Max V. Mathews, Gerald Bennett

Rapport Ircam 5/78, 1978
Copyright © Ircam - Centre Georges-Pompidou 1978

Control of real-time sound synthesizers

It seems clear that apart from its computer IRCAM should have the possibility of real-time sound synthesis. This task might be done by a digital synthesizer since digital techniques appear to be cheaper and better than analogue methods. It seems somewhat less clear that IRCAM should actually build its own synthesizer, for at the moment we have much more musical than engineering expertise, and it would seem only logical to exploit this expertise to the fullest. Because at least one extremely convincing design for a very general and powerful digital synthesizer exists already, it is not clear how necessary it is that we invest great amounts of time in this project. On the other hand, no very suitable or compelling control devices exist to render synthesizers musically useful. We feel that the most urgent priority should be given to developing powerful and supple control devices which could be used with any synthesizer IRCAM decides to buy or build.

The development of such devices will be a two-fold project: the more obvious aspect will be middle-term in length and will concern various sorts of external control imposed on or giving rise to musical material.

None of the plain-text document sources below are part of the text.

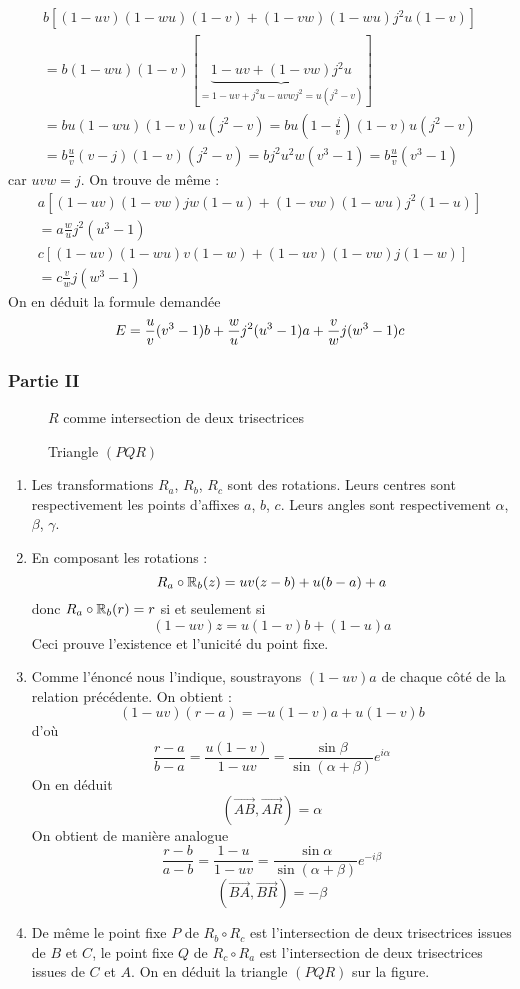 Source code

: \begin{enumerate}
\begin{multline*}
b\left[(1-uv)(1-wu)(1-v)+(1-vw)(1-wu)j^2u(1-v)\right] \\
=
b(1-wu)(1-v)\left[ \underbrace{1-uv+(1-vw)j^2u}_{=1-uv+j^2u-uvwj^2=u(j^2-v)} \right] \\
 =
bu(1-wu)(1-v)u(j^2-v)
 =
bu(1-\frac{j}{v})(1-v)u(j^2-v)\\
 =
b\frac{u}{v}(v-j)(1-v)(j^2-v)
 =
bj^2u^2w(v^3-1)
 =
b\frac{u}{v}(v^3-1)
\end{multline*}
car $uvw=j$. On trouve de même :
\begin{align*}
a\left[(1-uv)(1-vw)jw(1-u)+(1-vw)(1-wu)j^2(1-u) \right] \\
=  a\frac{w}{u}j^2(u^3-1) \\
c\left[(1-uv)(1-wu)v(1-w)+(1-uv)(1-vw)j(1-w) \right] \\
= c\frac{v}{w}j(w^3-1)
\end{align*}
On en déduit la formule demandée
\[
E = \frac{u}{v}(v^3-1)b + \frac{w}{u}j^2(u^3-1)a + \frac{v}{w}j(w^3-1)c \\ 
\]
\end{enumerate}

\subsubsection*{Partie II}
\begin{figure}[ht]
	\centering
	
	\caption{$R$ comme intersection de deux trisectrices}
        \label{fig:Ctrisec_1}
\end{figure}
\begin{figure}[ht]
	\centering
	
	\caption{Triangle $(PQR)$}
        \label{fig:Ctrisec_2}
\end{figure}

\begin{enumerate}
	\item Les transformations $R_a$, $R_b$, $R_c$ sont des rotations. Leurs centres sont respectivement les points d'affixes $a$, $b$, $c$. Leurs angles sont respectivement $\alpha$, $\beta$, $\gamma$.
	\item En composant les rotations :
\[R_a \circ \mathbb{R}_b(z)=uv(z-b)+u(b-a)+a \]
donc $R_a \circ \mathbb{R}_b(r)=r$ si et seulement si
\[(1-uv)z=u(1-v)b+(1-u)a\]
Ceci prouve l'existence et l'unicité du point fixe.
\item Comme l'énoncé nous l'indique, soustrayons $(1-uv)a$ de chaque côté de la relation précédente. On obtient :
\[(1-uv)(r-a)=-u(1-v)a+u(1-v)b\]
d'où
\[\frac{r-a}{b-a}=\frac{u(1-v)}{1-uv}=\frac{\sin \beta}{\sin (\alpha + \beta)}e^{i\alpha}\]
On en déduit
\[(\overrightarrow{AB},\overrightarrow{AR})=\alpha\]
On obtient de manière analogue
\[\frac{r-b}{a-b}=\frac{1-u}{1-uv}=\frac{\sin \alpha}{\sin (\alpha + \beta)}e^{-i\beta}\] \[(\overrightarrow{BA},\overrightarrow{BR})=-\beta\]
\item De même le point fixe $P$ de $R_b \circ R_c$ est l'intersection de deux trisectrices issues de $B$ et $C$, le point fixe $Q$ de $R_c \circ R_a$ est l'intersection de deux trisectrices issues de $C$ et $A$. On en déduit la triangle $(PQR)$ sur la figure.
\end{enumerate}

Some ideas for these sorts of control will be discussed at greater length below.

The other aspect of the project will be of longer duration and cannot be precisely defined yet. The point, however, is this: Just as the digital synthesizer is faster and more economical than the general purpose computer for the specific task of making sound, so it is reasonable to imagine that increased knowledge in psychoacoustics may make it possible to design synthesizers more specifically tailored to certain musical functions. For the moment it is more realistic to consider general techniques for controlling sound synthesis. However, the possibility of developing a synthesizer whose very structure would, for example, simplify complex additive synthesis should be kept in mind.

We shall now consider some specific kinds of devices which seem appropriate for controlling sound synthesis.

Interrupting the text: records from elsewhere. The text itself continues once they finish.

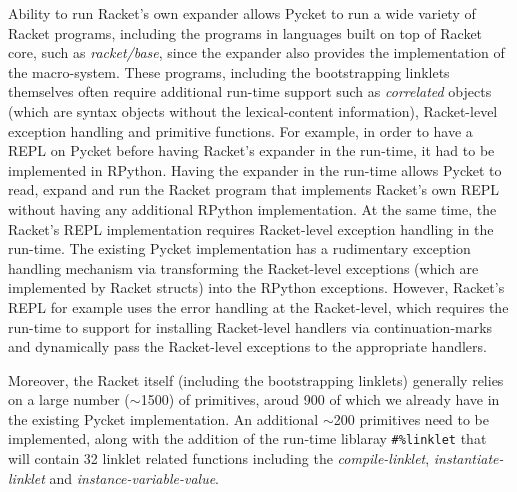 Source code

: Ability to run Racket's own expander allows Pycket to run a wide
variety of Racket programs, including the programs in languages built
on top of Racket core, such as \emph{racket/base}, since the expander
also provides the implementation of the macro-system. These programs,
including the bootstrapping linklets themselves often require
additional run-time support such as \emph{correlated} objects (which
are syntax objects without the lexical-content information),
Racket-level exception handling and primitive functions. For example,
in order to have a REPL on Pycket before having Racket's expander in
the run-time, it had to be implemented in RPython. Having the expander
in the run-time allows Pycket to read, expand and run the Racket
program that implements Racket's own REPL without having any
additional RPython implementation. At the same time, the Racket's REPL
implementation requires Racket-level exception handling in the
run-time. The existing Pycket implementation has a rudimentary
exception handling mechanism via transforming the Racket-level
exceptions (which are implemented by Racket structs) into the RPython
exceptions. However, Racket's REPL for example uses the error handling
at the Racket-level, which requires the run-time to support for
installing Racket-level handlers via continuation-marks and
dynamically pass the Racket-level exceptions to the appropriate
handlers.

Moreover, the Racket itself (including the bootstrapping linklets)
generally relies on a large number ($\sim$1500) of primitives, aroud 900
of which we already have in the existing Pycket implementation. An
additional $\sim$200 primitives need to be implemented, along with the
addition of the run-time liblaray \texttt{\#\%linklet} that will
contain 32 linklet related functions including the
\emph{compile-linklet}, \emph{instantiate-linklet} and
\emph{instance-variable-value}.
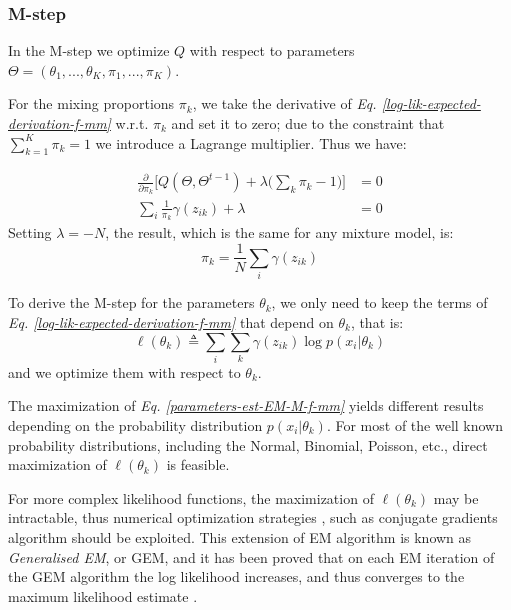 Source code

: \subsubsection{M-step}
In the M-step we optimize $Q$ with respect to parameters $\Theta = (\theta_{1},...,\theta_{K},\pi_{1},...,\pi_{K})$.

For the mixing proportions $\pi_{k}$, we take the derivative of \emph{Eq. \ref{log-lik-expected-derivation-f-mm}} w.r.t. $\pi_{k}$ and set it to zero; due to the constraint that $\sum_{k=1}^{K}\pi_{k} = 1$ we introduce a Lagrange multiplier. Thus we have:

\begin{equation} \label{derivative-mix-prop-f-mm}
  \begin{aligned}
	\frac{\partial}{\partial \pi_{k}} \bigg[  Q(\Theta, \Theta^{t-1}) + \lambda \big( \sum_{k}\pi_{k} - 1\big) \bigg] & = 0 \\
	\sum_{i} \frac{1}{\pi_{k}} \gamma(z_{ik}) + \lambda & = 0 
  \end{aligned}
\end{equation}
Setting $\lambda = - N$, the result, which is the same for any mixture model, is:
\begin{equation} \label{mixing-proportions-est-f-mm}
		\pi_{k} = \frac{1}{N} \sum_{i} \gamma(z_{ik})
\end{equation}

To derive the M-step for the parameters $\theta_{k}$, we only need to keep the terms of \emph{Eq. \ref{log-lik-expected-derivation-f-mm}} that depend on $\theta_{k}$, that is:
\begin{equation} \label{parameters-est-EM-M-f-mm}
		\ell(\theta_{k}) \triangleq \sum_{i} \sum_{k} \gamma(z_{ik}) \log p(x_{i}|\theta_{k})
\end{equation}
and we optimize them with respect to $\theta_{k}$.

The maximization of \emph{Eq. \ref{parameters-est-EM-M-f-mm}} yields different results depending on the probability distribution $p(x_{i}|\theta_{k})$. For most of the well known probability distributions, including the Normal, Binomial, Poisson, etc., direct maximization of $\ell(\theta_{k})$ is feasible. 

For more complex likelihood functions, the maximization of $\ell(\theta_{k})$ may be intractable, thus numerical optimization strategies \citep{Nocedal2006}, such as conjugate gradients algorithm \citep{Hestenes1952} should be exploited. This extension of EM algorithm is known as \emph{Generalised EM}, or GEM, and it has been proved that on each EM iteration of the GEM algorithm the log likelihood increases, and thus converges to the maximum likelihood estimate \citep{Wu1983}. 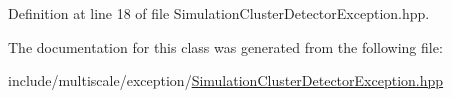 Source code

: Definition at line 18 of file Simulation\-Cluster\-Detector\-Exception.\-hpp.



The documentation for this class was generated from the following file\-:\begin{DoxyCompactItemize}
\item 
include/multiscale/exception/\hyperlink{SimulationClusterDetectorException_8hpp}{Simulation\-Cluster\-Detector\-Exception.\-hpp}\end{DoxyCompactItemize}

Controlling many sound sources with few musicians

How can we control a group of sound sources which is large and complex enough to be musically interesting with the control signals that can be produced by one or by a few performers? We believe this is an essential unsolved problem which is appropriate for IRCAM.

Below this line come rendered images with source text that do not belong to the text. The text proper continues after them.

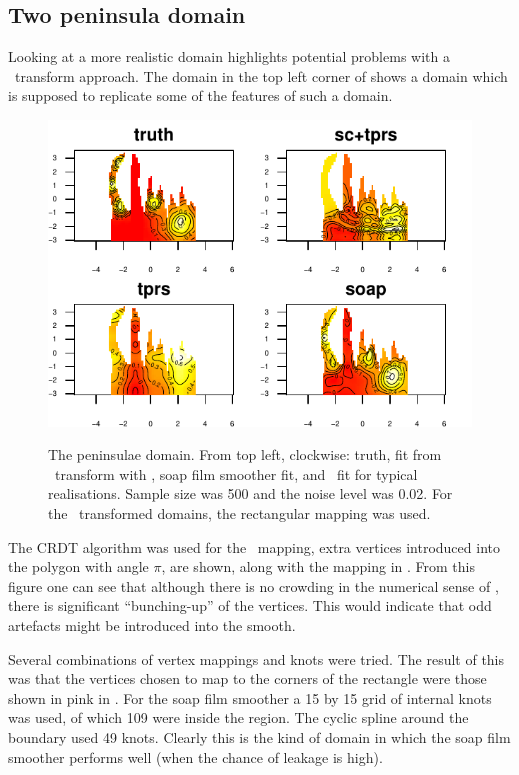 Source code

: \subsection{Two peninsula domain}

Looking at a more realistic domain highlights potential problems with a \sch\ transform approach. The domain in the top left corner of  shows a domain which is supposed to replicate some of the features of such a domain.

\begin{figure}
\centering
\includegraphics[width=6in]{sc/figs/wigglytop2-real.pdf} \\
\caption{The peninsulae domain. From top left, clockwise: truth, fit from \sch\ transform with \tprs, soap film smoother fit, and \tprs\ fit for typical realisations. Sample size was 500 and the noise level was 0.02. For the \sch\ transformed domains, the rectangular mapping was used.}
\label{sc-wigglytop2-real}
\end{figure}

The CRDT algorithm was used for the \sch\ mapping, extra vertices introduced into the polygon with angle $\pi$, are shown, along with the mapping in . From this figure one can see that although there is no crowding in the numerical sense of , there is significant ``bunching-up'' of the vertices. This would indicate that odd artefacts might be introduced into the smooth.

Several combinations of vertex mappings and knots were tried. The result of this was that the vertices chosen to map to the corners of the rectangle were those shown in pink in . For the soap film smoother a 15 by 15 grid of internal knots was used, of which 109 were inside the region. The cyclic spline around the boundary used 49 knots. Clearly this is the kind of domain in which the soap film smoother performs well (when the chance of leakage is high).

As an example to make the problem clear, the thousand oscillators proposed by Berio appear to be a very interesting sound source. It now seems that they can be built for a reasonable cost and should operate reliably. But how could one man with only ten fingers, one vocal tract, two legs and feet,two arms, one body, and one head control more than a small fraction of these oscillators?

In general, we see several approaches to this problem, all of which are worth studying, none of which are guaranteed to usefull.

  1. Controlling many oscillators with each human action. If many oscillators are controlled in identical ways by one action, the result will almost certainly be uninteresting. A more promising possibility is to transform the action in individually different ways before applying them to the individual oscillators.
  2. Controlling some oscillators with "recorded" actions. A complex process can be controlled by making a number of passes and in each pass controlling only part of the process. The control signals can be recorded and combined with control signals from the next pass so that at the last pass everything is controlled.This is a technique used by "Groove".
  3. Using many aspects of a complex human activity for control. It is possible to derive many signals from a complex process such as human speech or singing or performance on an instrument, and to use each signal for control purposes. Pitch, amplitude, and formant frequencies are obvious possibilities if the activity is speech. Pitch, amplitude and spectrum are possibilities for instrumental performance.
  4. Using many performers. This possibility is obvious but we do not wish to overlook it.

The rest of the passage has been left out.